Post-Mortem of the Network Pause
Timeline, Resolution, and Upcoming Updates
In this post, we outline the cause of the recent network pause and the steps taken to resolve the issue. We hope this provides more clarity on the timeline, the parties involved, and the processes needed to restore the network. Additionally, we highlight the next loopchain release and to-do’s.
At block height 11,165,694, 14:37:22 UTC, Nov 17th, the ICON Network halted due to a leader node initializing bug. This bug caused the ICON Network to halt temporarily while the issue was being resolved.

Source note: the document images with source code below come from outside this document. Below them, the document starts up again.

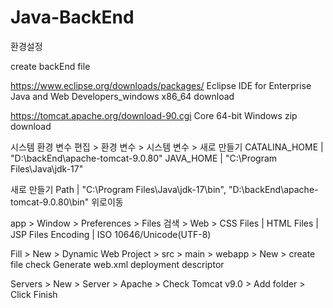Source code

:# Java-BackEnd

환경설정

create backEnd file

https://www.eclipse.org/downloads/packages/
Eclipse IDE for Enterprise Java and Web Developers_windows x86_64 download

https://tomcat.apache.org/download-90.cgi
Core 64-bit Windows zip download


시스템 환경 변수 편집 > 환경 변수 > 시스템 변수 >
새로 만들기
CATALINA_HOME | "D:\backEnd\apache-tomcat-9.0.80"
JAVA_HOME | "C:\Program Files\Java\jdk-17"

새로 만들기
Path | "C:\Program Files\Java\jdk-17\bin", "D:\backEnd\apache-tomcat-9.0.80\bin"
위로이동

app > Window > Preferences > Files 검색 > Web >
CSS Files | HTML Files | JSP Files
Encoding | ISO 10646/Unicode(UTF-8)

Fill > New > Dynamic Web Project > src > main > webapp > New > create file
check Generate web.xml deployment descriptor

Servers > New > Server > Apache > Check Tomcat v9.0 > Add folder > Click Finish

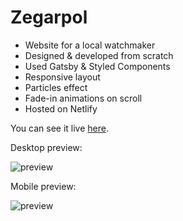 # Zegarpol

- Website for a local watchmaker
- Designed & developed from scratch
- Used Gatsby & Styled Components
- Responsive layout
- Particles effect
- Fade-in animations on scroll
- Hosted on Netlify

You can see it live [here](https://zegarpol.pl/).

Desktop preview:

![preview](preview.gif)

Mobile preview:

![preview](preview-mobile.gif)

The chain was ultimately recovered at UTC 12:37:38, Nov 18th with block height 11,165,695.
At this time, the core engineering team is monitoring the MainNet 24/7 to avoid any additional significant network downtime. We will release a new version update to fix these bugs as soon as possible.
Further details are provided below.
History of network pause:
- Leader complaint was raised
- Two leader nodes were appointed due to the leader initializing bug
- Two leader nodes suggested two different blocks at the same block height of 11,165,695
- At the time, 14 main P-Reps were validating one of the blocks while 8 main P-Reps were validating the other
- Given this, 8 Main P-Reps had to reset their database and sync from block data snapshot and the entire group of Main P-Reps restarted at the same time
- After the restart, P-Rep A produced an invalid block which included invalid block confirmation data in block height 11,165,696 (from the 8 P-Reps’ invalid block)

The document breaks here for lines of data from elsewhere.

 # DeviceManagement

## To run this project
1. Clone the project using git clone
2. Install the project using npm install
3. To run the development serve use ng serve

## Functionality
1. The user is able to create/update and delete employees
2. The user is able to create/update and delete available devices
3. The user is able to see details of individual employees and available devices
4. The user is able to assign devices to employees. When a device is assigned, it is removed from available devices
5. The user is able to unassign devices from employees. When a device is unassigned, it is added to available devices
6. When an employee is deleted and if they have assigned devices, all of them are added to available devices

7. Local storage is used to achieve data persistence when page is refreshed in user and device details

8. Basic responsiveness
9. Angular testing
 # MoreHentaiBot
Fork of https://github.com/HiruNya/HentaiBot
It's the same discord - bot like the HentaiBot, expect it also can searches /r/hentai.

- There were two attempts to recover the network by restarting. However, this still didn’t work due to the issue of the last block containing invalid information
- ICON Foundation released a loopchain patch in tag 2.4.16 to prevent syncing data from the invalid blocks which took roughly 5 hours to produce
- The Main P-Reps restarted their nodes at the same time twice
- The network was recovered
Next release and to-do’s: loopchain version 2.4.18
- Leader initializing bug will be fixed in the next update
- Change the quorum for the leader complain votes to 22 x 2/3 (Currently it is: 22 x 1/2). With this update, Main P-Rep nodes won’t need to be restarted at the same time
- Add a function to reduce an invalid non-broadcasted block